The Exxon Mobile Oil Company

             Suppose the government breaks up the giant Exxon mobile oil company to create more competition.  Explain whether you believe this would be a good decision and how efficiency, costs, price, profits, and consumer's welfare would be affected. Is monopoly power always a negative influence on performance?.

             After reading about the monopolistic abuses and excesses of early American capitalism that the Sherman Anti-Trust Act was designed to prevent, it might be tempting to go towards the entirely opposite polarity of opinion and assume all corporate monopolies are bad. "The history of Standard Oil, students frequently tell me, proves that monopolies exist in free markets - and that they do raise prices arbitrarily - and that this is precisely why we need antitrust laws." (Armentano, 1992) But, in the case of a non-renewable resource, in an industry with high entrance barriers such as gas, electricity, and to a lesser extent oil, this is not the case. Monopolies or oligopolies, if government-regulated, can actually protect the consumer, not just the corporations.
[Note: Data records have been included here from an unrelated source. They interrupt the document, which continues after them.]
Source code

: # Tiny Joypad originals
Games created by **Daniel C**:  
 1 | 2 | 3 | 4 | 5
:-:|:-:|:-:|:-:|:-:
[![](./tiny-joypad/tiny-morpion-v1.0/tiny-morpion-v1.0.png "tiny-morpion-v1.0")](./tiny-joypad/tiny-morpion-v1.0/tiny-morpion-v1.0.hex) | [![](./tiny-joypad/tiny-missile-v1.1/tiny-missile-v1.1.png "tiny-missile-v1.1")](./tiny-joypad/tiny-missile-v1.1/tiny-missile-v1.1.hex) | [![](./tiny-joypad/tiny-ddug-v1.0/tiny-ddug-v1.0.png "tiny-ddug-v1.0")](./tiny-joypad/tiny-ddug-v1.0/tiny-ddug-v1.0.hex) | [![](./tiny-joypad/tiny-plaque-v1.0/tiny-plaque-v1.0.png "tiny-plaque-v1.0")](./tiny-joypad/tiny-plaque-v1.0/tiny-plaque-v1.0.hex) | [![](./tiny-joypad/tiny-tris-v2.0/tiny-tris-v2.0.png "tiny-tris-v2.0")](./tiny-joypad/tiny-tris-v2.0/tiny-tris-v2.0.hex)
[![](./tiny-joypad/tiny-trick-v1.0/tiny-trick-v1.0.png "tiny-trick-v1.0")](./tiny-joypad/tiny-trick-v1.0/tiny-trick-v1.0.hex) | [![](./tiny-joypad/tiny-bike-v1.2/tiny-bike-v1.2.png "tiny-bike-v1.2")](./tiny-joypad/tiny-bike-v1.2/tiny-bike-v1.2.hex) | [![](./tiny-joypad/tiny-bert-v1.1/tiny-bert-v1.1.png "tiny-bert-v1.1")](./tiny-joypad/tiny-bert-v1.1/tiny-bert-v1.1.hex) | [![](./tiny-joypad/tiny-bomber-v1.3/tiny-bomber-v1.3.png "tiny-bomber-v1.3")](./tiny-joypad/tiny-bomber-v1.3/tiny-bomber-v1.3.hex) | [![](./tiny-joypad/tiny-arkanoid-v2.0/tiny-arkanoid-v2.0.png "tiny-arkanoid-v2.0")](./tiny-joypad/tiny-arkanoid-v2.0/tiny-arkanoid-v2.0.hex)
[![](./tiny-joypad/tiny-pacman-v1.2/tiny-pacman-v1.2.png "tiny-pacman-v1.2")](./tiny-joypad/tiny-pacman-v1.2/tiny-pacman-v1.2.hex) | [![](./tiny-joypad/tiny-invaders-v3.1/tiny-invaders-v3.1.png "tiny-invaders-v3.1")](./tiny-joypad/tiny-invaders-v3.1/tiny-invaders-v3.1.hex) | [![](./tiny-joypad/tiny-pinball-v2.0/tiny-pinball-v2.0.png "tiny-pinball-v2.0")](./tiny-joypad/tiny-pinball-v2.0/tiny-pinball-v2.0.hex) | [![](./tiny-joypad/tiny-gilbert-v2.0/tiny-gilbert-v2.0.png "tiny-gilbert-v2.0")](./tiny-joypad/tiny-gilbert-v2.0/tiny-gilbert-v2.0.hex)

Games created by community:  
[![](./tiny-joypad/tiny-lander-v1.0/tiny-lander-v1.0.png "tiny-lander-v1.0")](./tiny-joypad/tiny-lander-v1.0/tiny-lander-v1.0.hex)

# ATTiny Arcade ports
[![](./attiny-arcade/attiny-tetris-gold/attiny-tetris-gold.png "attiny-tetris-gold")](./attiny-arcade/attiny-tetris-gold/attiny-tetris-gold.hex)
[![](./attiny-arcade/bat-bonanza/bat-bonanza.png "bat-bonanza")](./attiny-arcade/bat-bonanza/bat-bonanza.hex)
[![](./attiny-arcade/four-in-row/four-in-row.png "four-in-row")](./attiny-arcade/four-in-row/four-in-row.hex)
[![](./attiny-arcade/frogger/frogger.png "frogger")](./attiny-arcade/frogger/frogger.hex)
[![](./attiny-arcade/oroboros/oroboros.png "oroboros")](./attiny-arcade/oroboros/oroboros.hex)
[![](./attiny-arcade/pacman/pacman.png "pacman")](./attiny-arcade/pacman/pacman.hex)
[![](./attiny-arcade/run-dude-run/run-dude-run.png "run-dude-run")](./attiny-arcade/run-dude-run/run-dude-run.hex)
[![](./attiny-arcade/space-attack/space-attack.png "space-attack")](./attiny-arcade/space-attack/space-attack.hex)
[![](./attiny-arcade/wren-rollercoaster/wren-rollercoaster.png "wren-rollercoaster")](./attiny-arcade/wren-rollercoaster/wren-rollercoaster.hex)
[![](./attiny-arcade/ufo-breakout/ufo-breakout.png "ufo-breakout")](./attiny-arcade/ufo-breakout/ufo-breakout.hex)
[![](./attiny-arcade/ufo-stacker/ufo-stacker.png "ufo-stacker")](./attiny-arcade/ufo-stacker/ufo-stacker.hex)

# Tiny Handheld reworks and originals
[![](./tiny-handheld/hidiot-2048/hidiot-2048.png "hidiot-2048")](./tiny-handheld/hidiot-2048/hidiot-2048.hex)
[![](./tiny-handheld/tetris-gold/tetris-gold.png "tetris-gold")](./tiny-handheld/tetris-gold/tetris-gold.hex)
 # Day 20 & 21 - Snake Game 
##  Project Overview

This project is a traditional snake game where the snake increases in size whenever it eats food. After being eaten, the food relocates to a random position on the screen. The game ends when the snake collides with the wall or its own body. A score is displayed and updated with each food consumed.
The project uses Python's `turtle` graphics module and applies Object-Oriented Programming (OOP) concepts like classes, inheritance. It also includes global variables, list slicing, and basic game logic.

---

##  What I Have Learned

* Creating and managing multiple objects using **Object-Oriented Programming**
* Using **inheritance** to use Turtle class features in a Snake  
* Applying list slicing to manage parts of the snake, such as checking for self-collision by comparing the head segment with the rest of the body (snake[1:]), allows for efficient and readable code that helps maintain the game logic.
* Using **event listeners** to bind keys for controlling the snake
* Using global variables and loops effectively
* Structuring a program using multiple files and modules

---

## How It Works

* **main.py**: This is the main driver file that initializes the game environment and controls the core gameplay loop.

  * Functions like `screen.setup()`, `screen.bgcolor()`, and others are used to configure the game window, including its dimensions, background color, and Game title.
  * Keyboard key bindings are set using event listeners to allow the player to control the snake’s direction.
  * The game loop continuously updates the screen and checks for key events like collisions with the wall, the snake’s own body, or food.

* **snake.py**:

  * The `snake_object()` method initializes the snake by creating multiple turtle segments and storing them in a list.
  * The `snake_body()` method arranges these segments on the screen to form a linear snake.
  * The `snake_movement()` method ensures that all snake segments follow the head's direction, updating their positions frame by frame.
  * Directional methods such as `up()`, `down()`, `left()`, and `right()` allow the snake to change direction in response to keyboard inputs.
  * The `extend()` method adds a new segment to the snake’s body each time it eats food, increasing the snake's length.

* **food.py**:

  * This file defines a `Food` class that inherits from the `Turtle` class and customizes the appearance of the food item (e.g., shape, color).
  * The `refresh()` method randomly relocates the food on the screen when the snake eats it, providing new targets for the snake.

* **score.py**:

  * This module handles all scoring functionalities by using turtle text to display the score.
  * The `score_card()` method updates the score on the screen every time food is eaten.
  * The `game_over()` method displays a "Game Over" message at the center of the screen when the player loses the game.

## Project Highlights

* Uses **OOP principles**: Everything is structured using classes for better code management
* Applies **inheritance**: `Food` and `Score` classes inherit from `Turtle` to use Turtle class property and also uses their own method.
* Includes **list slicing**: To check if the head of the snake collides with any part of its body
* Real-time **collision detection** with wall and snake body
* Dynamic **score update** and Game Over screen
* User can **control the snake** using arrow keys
             It is important to remember that the oil industry is not a monopoly. "The clearest definition of monopoly is one seller, with the law prohibiting competitors from entering the market. Local telephone and cable-television companies provide such examples of pure, state-regulated monopolies. (Armentano, 1992) These monopolies are government-controlled to prevent the monopolies from trying to charge the consumers too much, and so consumers can complain or take legal action against the monopoly if the company abuses its ability to set prices. In the case of the oil industry, the current state of affairs is a marketplace exhibiting oligopoly-style competition, a small market of large providers with minimal competition between companies. Exxon is one of those major oil and gas providers. But the government also regulates oligopolies in select industries, placing limits upon oil drilling in certain areas, making gas gouging illegal for local providers, and placing standards upon how much money large companies can charge for certain products, such as heating the living spaces of the indigent.